*** Entries shown
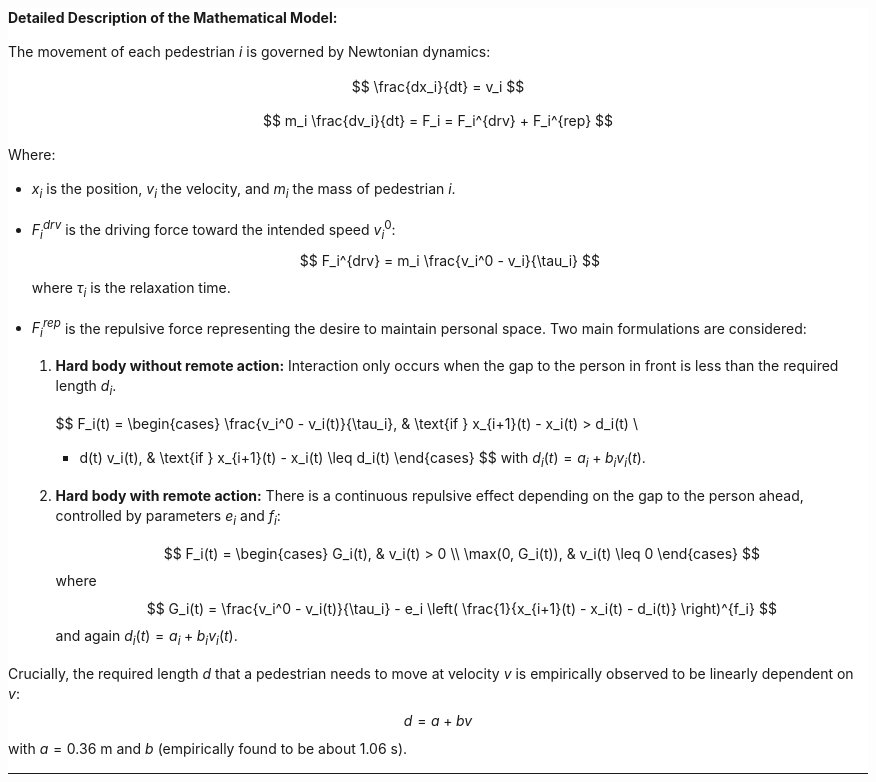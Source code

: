 
**Detailed Description of the Mathematical Model:**

The movement of each pedestrian $i$ is governed by Newtonian dynamics:

$$
\frac{dx_i}{dt} = v_i
$$

$$
m_i \frac{dv_i}{dt} = F_i = F_i^{drv} + F_i^{rep}
$$

Where:

- $x_i$ is the position, $v_i$ the velocity, and $m_i$ the mass of pedestrian $i$.
- $F_i^{drv}$ is the driving force toward the intended speed $v_i^0$:
  $$
  F_i^{drv} = m_i \frac{v_i^0 - v_i}{\tau_i}
  $$
  where $\tau_i$ is the relaxation time.
- $F_i^{rep}$ is the repulsive force representing the desire to maintain personal space. Two main formulations are considered:

  1. **Hard body without remote action:** Interaction only occurs when the gap to the person in front is less than the required length $d_i$.
     
     $$
     F_i(t) =
     \begin{cases}
     \frac{v_i^0 - v_i(t)}{\tau_i}, & \text{if } x_{i+1}(t) - x_i(t) > d_i(t) \\
     - d(t) v_i(t), & \text{if } x_{i+1}(t) - x_i(t) \leq d_i(t)
     \end{cases}
     $$
     with $d_i(t) = a_i + b_i v_i(t)$.
     
  2. **Hard body with remote action:** There is a continuous repulsive effect depending on the gap to the person ahead, controlled by parameters $e_i$ and $f_i$:
     
     $$
     F_i(t) = 
     \begin{cases}
     G_i(t), & v_i(t) > 0 \\
     \max(0, G_i(t)), & v_i(t) \leq 0
     \end{cases}
     $$
     where
     $$
     G_i(t) = \frac{v_i^0 - v_i(t)}{\tau_i} - e_i \left( \frac{1}{x_{i+1}(t) - x_i(t) - d_i(t)} \right)^{f_i}
     $$
     and again $d_i(t) = a_i + b_i v_i(t)$.

Crucially, the required length $d$ that a pedestrian needs to move at velocity $v$ is empirically observed to be linearly dependent on $v$:
$$
d = a + b v
$$
with $a = 0.36$ m and $b$ (empirically found to be about $1.06$ s).

---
******
About this task = Restate exactly, and only, every line from the one that contains "and again $d_i(t) = a_i + b_i v_i(t)$." through the last line of the records.

Exercise response =
     and again $d_i(t) = a_i + b_i v_i(t)$.

Crucially, the required length $d$ that a pedestrian needs to move at velocity $v$ is empirically observed to be linearly dependent on $v$:
$$
d = a + b v
$$
with $a = 0.36$ m and $b$ (empirically found to be about $1.06$ s).

---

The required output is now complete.